Las presidencias se apagan

Las presidencias se apagan

El plantón de Obama y los sucesivos sinsabores de la presidencia española de la UE están dejando claro que el turno rotatorio al frente del club comunitario tiene sus días contados. Los escasos minutos de gloria (siempre inciertos como se ha visto con la cacareada y frustrada visita del presidente estadounidense) ya no compensan el riesgo de un batacazo.

A nivel interno, las presidencias no suelen dar ningún rédito electoral, pero pueden dejar en entredicho al Gobierno de turno como le está ocurriendo al de José Luis Rodríguez Zapatero. Balance oficial aparte, apenas ha empezado el semestre supuestamente glorioso, y a la opinión pública española sólo le han llegado ecos sobre las críticas de parte de la prensa internacional al programa de la presidencia; sobre la supuesta bronca entre Madrid y Berlín respecto a la futura coordinación económica de la zona euro; y sobre la escasa repercusión mediática de las palabras de Zapatero ante el Parlamento Europeo.

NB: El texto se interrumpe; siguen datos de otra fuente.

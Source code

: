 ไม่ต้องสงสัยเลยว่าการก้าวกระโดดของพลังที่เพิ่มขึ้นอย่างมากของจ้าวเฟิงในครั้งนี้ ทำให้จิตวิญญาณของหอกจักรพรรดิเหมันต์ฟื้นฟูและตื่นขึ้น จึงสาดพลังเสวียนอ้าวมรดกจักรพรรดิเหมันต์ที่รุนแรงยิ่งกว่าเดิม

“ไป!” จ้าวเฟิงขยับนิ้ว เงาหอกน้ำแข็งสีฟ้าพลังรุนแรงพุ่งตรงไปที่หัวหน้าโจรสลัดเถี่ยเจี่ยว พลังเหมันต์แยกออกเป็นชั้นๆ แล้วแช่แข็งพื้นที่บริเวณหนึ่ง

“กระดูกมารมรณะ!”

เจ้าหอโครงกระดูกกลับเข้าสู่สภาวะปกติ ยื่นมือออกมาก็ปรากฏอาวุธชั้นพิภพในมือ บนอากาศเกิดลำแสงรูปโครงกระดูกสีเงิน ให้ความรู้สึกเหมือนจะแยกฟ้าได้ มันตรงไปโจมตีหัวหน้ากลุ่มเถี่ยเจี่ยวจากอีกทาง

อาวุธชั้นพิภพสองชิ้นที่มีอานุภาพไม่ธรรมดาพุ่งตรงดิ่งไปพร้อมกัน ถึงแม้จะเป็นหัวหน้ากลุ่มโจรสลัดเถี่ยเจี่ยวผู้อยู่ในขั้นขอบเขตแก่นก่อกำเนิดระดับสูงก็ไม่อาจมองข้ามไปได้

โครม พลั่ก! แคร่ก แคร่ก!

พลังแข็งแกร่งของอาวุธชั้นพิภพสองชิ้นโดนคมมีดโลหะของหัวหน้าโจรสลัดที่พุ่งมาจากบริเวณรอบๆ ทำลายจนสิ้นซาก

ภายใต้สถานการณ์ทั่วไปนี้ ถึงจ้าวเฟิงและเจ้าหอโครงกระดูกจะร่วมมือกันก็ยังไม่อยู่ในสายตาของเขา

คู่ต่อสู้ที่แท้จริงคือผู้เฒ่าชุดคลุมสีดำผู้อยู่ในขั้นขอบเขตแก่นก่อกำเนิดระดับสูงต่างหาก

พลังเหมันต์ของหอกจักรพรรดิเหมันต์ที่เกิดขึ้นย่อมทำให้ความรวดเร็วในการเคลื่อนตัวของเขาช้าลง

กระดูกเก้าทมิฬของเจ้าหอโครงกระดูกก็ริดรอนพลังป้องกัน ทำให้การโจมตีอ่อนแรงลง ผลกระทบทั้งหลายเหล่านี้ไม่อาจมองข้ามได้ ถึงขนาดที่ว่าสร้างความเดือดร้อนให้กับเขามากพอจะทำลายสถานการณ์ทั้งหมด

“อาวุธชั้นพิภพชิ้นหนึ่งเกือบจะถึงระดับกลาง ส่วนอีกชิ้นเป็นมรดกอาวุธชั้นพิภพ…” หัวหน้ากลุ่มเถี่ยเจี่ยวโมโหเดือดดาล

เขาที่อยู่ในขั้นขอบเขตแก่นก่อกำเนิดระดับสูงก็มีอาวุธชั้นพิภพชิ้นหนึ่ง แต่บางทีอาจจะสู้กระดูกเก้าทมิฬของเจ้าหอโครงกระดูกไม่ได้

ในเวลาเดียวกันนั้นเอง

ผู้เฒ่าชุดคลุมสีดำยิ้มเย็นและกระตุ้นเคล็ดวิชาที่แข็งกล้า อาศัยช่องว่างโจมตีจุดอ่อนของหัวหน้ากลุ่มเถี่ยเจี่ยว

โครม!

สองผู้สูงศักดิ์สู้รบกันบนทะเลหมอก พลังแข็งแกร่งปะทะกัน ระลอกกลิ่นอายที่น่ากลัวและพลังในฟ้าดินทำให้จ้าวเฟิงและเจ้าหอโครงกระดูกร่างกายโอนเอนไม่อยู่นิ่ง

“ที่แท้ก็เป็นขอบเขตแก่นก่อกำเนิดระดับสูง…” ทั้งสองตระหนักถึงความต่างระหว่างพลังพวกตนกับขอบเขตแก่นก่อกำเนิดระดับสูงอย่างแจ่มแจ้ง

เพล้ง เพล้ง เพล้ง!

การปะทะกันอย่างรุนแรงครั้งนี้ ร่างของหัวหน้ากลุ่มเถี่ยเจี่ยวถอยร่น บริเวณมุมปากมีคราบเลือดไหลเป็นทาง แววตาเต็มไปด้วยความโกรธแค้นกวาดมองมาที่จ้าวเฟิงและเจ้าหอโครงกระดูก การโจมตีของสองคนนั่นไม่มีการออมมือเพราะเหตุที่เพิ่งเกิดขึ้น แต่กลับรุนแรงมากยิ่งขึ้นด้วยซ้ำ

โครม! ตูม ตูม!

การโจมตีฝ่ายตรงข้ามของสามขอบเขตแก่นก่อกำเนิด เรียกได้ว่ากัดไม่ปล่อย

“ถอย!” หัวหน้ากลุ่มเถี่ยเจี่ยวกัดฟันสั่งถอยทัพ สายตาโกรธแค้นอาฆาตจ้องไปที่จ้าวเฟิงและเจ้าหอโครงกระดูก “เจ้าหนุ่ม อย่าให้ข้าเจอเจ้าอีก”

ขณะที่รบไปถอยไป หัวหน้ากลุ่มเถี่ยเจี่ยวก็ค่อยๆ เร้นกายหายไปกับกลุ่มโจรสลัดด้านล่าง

Ahora, además, los españoles, o al menos los miembros del Gobierno, descubren que la presidencia de la UE ni siquiera sirve para disfrutar de cerca del glamour que se le supone al matrimonio Obama. Su paseo por las calles de Madrid, ¡ay!, hubiera marcado un hito en la historia gráfica española mucho más democrático y saludable que el de Ike Eisenhower antañazo.

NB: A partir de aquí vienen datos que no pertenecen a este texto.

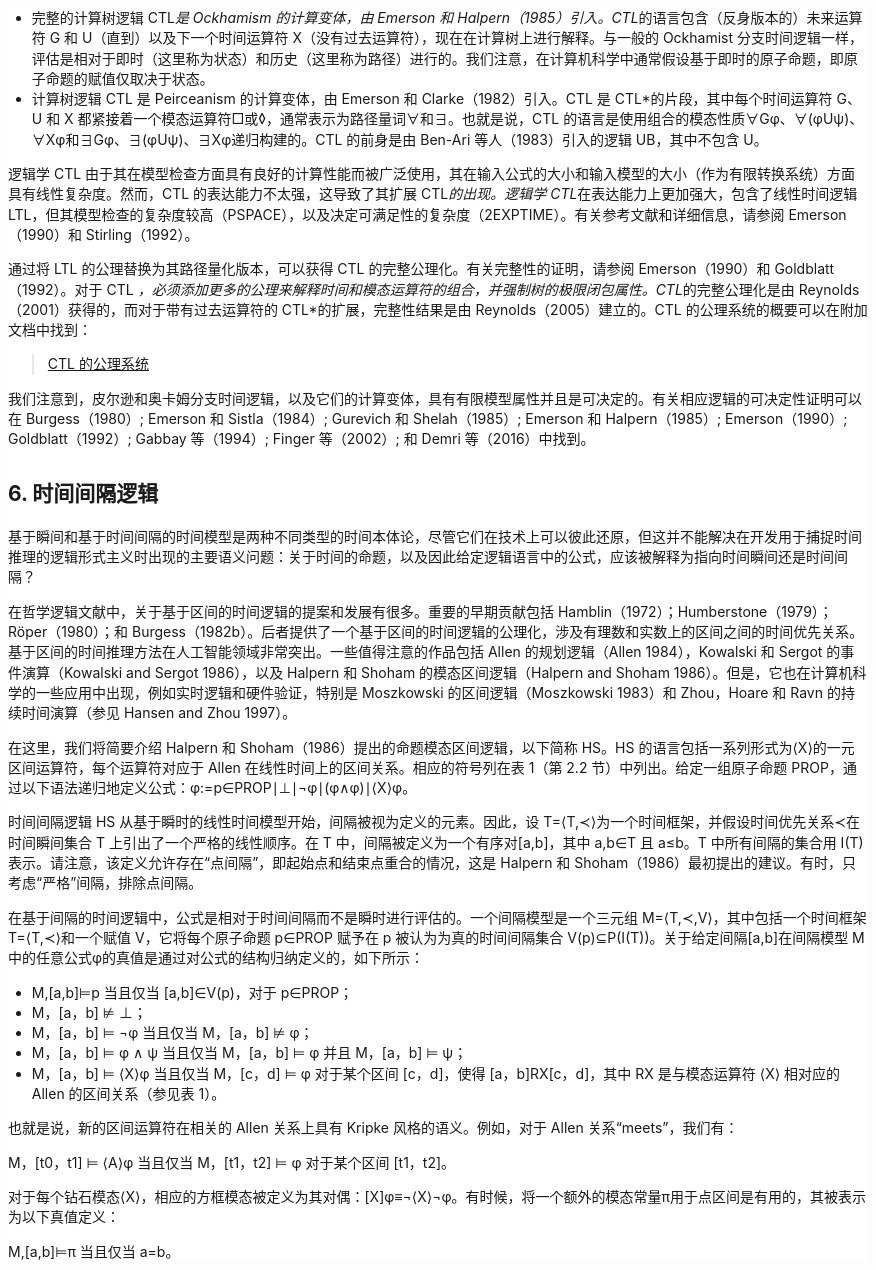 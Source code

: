 * 完整的计算树逻辑 CTL*是 Ockhamism 的计算变体，由 Emerson 和 Halpern（1985）引入。CTL*的语言包含（反身版本的）未来运算符 G 和 U（直到）以及下一个时间运算符 X（没有过去运算符），现在在计算树上进行解释。与一般的 Ockhamist 分支时间逻辑一样，评估是相对于即时（这里称为状态）和历史（这里称为路径）进行的。我们注意，在计算机科学中通常假设基于即时的原子命题，即原子命题的赋值仅取决于状态。
* 计算树逻辑 CTL 是 Peirceanism 的计算变体，由 Emerson 和 Clarke（1982）引入。CTL 是 CTL*的片段，其中每个时间运算符 G、U 和 X 都紧接着一个模态运算符□或◊，通常表示为路径量词∀和∃。也就是说，CTL 的语言是使用组合的模态性质∀Gφ、∀(φUψ)、∀Xφ和∃Gφ、∃(φUψ)、∃Xφ递归构建的。CTL 的前身是由 Ben-Ari 等人（1983）引入的逻辑 UB，其中不包含 U。

逻辑学 CTL 由于其在模型检查方面具有良好的计算性能而被广泛使用，其在输入公式的大小和输入模型的大小（作为有限转换系统）方面具有线性复杂度。然而，CTL 的表达能力不太强，这导致了其扩展 CTL*的出现。逻辑学 CTL*在表达能力上更加强大，包含了线性时间逻辑 LTL，但其模型检查的复杂度较高（PSPACE），以及决定可满足性的复杂度（2EXPTIME）。有关参考文献和详细信息，请参阅 Emerson（1990）和 Stirling（1992）。

通过将 LTL 的公理替换为其路径量化版本，可以获得 CTL 的完整公理化。有关完整性的证明，请参阅 Emerson（1990）和 Goldblatt（1992）。对于 CTL *，必须添加更多的公理来解释时间和模态运算符的组合，并强制树的极限闭包属性。CTL*的完整公理化是由 Reynolds（2001）获得的，而对于带有过去运算符的 CTL*的扩展，完整性结果是由 Reynolds（2005）建立的。CTL 的公理系统的概要可以在附加文档中找到：

> [CTL 的公理系统](https://plato.stanford.edu/entries/logic-temporal/axiomatic-ctl.html)

我们注意到，皮尔逊和奥卡姆分支时间逻辑，以及它们的计算变体，具有有限模型属性并且是可决定的。有关相应逻辑的可决定性证明可以在 Burgess（1980）; Emerson 和 Sistla（1984）; Gurevich 和 Shelah（1985）; Emerson 和 Halpern（1985）; Emerson（1990）; Goldblatt（1992）; Gabbay 等（1994）; Finger 等（2002）; 和 Demri 等（2016）中找到。

## 6. 时间间隔逻辑

基于瞬间和基于时间间隔的时间模型是两种不同类型的时间本体论，尽管它们在技术上可以彼此还原，但这并不能解决在开发用于捕捉时间推理的逻辑形式主义时出现的主要语义问题：关于时间的命题，以及因此给定逻辑语言中的公式，应该被解释为指向时间瞬间还是时间间隔？

在哲学逻辑文献中，关于基于区间的时间逻辑的提案和发展有很多。重要的早期贡献包括 Hamblin（1972）；Humberstone（1979）；Röper（1980）；和 Burgess（1982b）。后者提供了一个基于区间的时间逻辑的公理化，涉及有理数和实数上的区间之间的时间优先关系。基于区间的时间推理方法在人工智能领域非常突出。一些值得注意的作品包括 Allen 的规划逻辑（Allen 1984），Kowalski 和 Sergot 的事件演算（Kowalski and Sergot 1986），以及 Halpern 和 Shoham 的模态区间逻辑（Halpern and Shoham 1986）。但是，它也在计算机科学的一些应用中出现，例如实时逻辑和硬件验证，特别是 Moszkowski 的区间逻辑（Moszkowski 1983）和 Zhou，Hoare 和 Ravn 的持续时间演算（参见 Hansen and Zhou 1997）。

在这里，我们将简要介绍 Halpern 和 Shoham（1986）提出的命题模态区间逻辑，以下简称 HS。HS 的语言包括一系列形式为⟨X⟩的一元区间运算符，每个运算符对应于 Allen 在线性时间上的区间关系。相应的符号列在表 1（第 2.2 节）中列出。给定一组原子命题 PROP，通过以下语法递归地定义公式：φ:=p∈PROP∣⊥∣¬φ∣(φ∧φ)∣⟨X⟩φ。

时间间隔逻辑 HS 从基于瞬时的线性时间模型开始，间隔被视为定义的元素。因此，设 T=⟨T,≺⟩为一个时间框架，并假设时间优先关系≺在时间瞬间集合 T 上引出了一个严格的线性顺序。在 T 中，间隔被定义为一个有序对[a,b]，其中 a,b∈T 且 a≤b。T 中所有间隔的集合用 I(T)表示。请注意，该定义允许存在“点间隔”，即起始点和结束点重合的情况，这是 Halpern 和 Shoham（1986）最初提出的建议。有时，只考虑“严格”间隔，排除点间隔。

在基于间隔的时间逻辑中，公式是相对于时间间隔而不是瞬时进行评估的。一个间隔模型是一个三元组 M=⟨T,≺,V⟩，其中包括一个时间框架 T=⟨T,≺⟩和一个赋值 V，它将每个原子命题 p∈PROP 赋予在 p 被认为为真的时间间隔集合 V(p)⊆P(I(T))。关于给定间隔[a,b]在间隔模型 M 中的任意公式φ的真值是通过对公式的结构归纳定义的，如下所示：

* M,[a,b]⊨p   当且仅当 [a,b]∈V(p)，对于 p∈PROP；
* M，[a，b] ⊭ ⊥；
* M，[a，b] ⊨ ¬φ 当且仅当 M，[a，b] ⊭ φ；
* M，[a，b] ⊨ φ ∧ ψ 当且仅当 M，[a，b] ⊨ φ 并且 M，[a，b] ⊨ ψ；
* M，[a，b] ⊨ ⟨X⟩φ 当且仅当 M，[c，d] ⊨ φ 对于某个区间 [c，d]，使得 [a，b]RX[c，d]，其中 RX 是与模态运算符 ⟨X⟩ 相对应的 Allen 的区间关系（参见表 1）。

也就是说，新的区间运算符在相关的 Allen 关系上具有 Kripke 风格的语义。例如，对于 Allen 关系“meets”，我们有：

M，[t0，t1] ⊨ ⟨A⟩φ 当且仅当 M，[t1，t2] ⊨ φ 对于某个区间 [t1，t2]。

对于每个钻石模态⟨X⟩，相应的方框模态被定义为其对偶：[X]φ≡¬⟨X⟩¬φ。有时候，将一个额外的模态常量π用于点区间是有用的，其被表示为以下真值定义：

 M,[a,b]⊨π 当且仅当 a=b。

Las próximas presidencias ni siquiera soñaran ya con ese momento, porque si Obama vuelve a reunirse con la UE (todo indica que, tarde o temprano, así será), lo hará con el presidente del Consejo Europeo, Herman Van Rompuy. Al Goberno de turno le quedará la ardua e ingrata tarea de presidir y organizar los consejos de ministros sectoriales (agricultura, empleo, etc.) que rara vez logran atraer los focos televisivos. Y pagar una factura que ronda los 100 millones de euros por estar seis meses en la picota sin derecho a codearte con los Obama o los Lula del momento. Más temprano que tarde, los 27 socios de la UE renunciarán a tamaño privilegio.

La única perdida será para la sede del Consejo Europeo en Bruselas, que ahora, cada seis meses, se adorna gratis con alguna obra de arte. En la foto,Travesías, la atractiva obra de Daniel Canogar que durante este semestre cuelga sobre el atrio del edifico. La alfombra, según el autor, "es en realidad una pantalla de LEDS de 33 metros de largo por 1,65 de ancho" que simboliza "las conquistas y los obstáculos del proyecto europeo". Hoy, como se ve en la foto, las luces están apagadas o no funcionan, en un símbolo, seguro que no intencionado, del escaso brillo de la presidencia española y de las futuras presidencias rotatorias.

Foto: Travesías de Daniel Canogar en el edificio Justus Lispisus (B. dM., 2-2-10).


Comentarios

Zapatero y Blair tienen que estar hablando ahora mismo, llorando, contándose las penas. Genial ese "antañazo", casi he visto a Franco dentro de esa palabra. Saludos.
Gracias por tu comenario, José. Por dejar claros los créditos, creo que lo de antañazo lo inventaron Paco Umbral o Vázquez Montalbán. A mi tb me parece una imagen perfecta, casi una greguería en una sola palabra. ;)
La verdad es que cuando un gobernante va hacia abajo, parece que los hados se conjuran contra él, y no al revés. No encuentro probable que Obama le hubiera negado la visita a, pongamos, Sarkozy.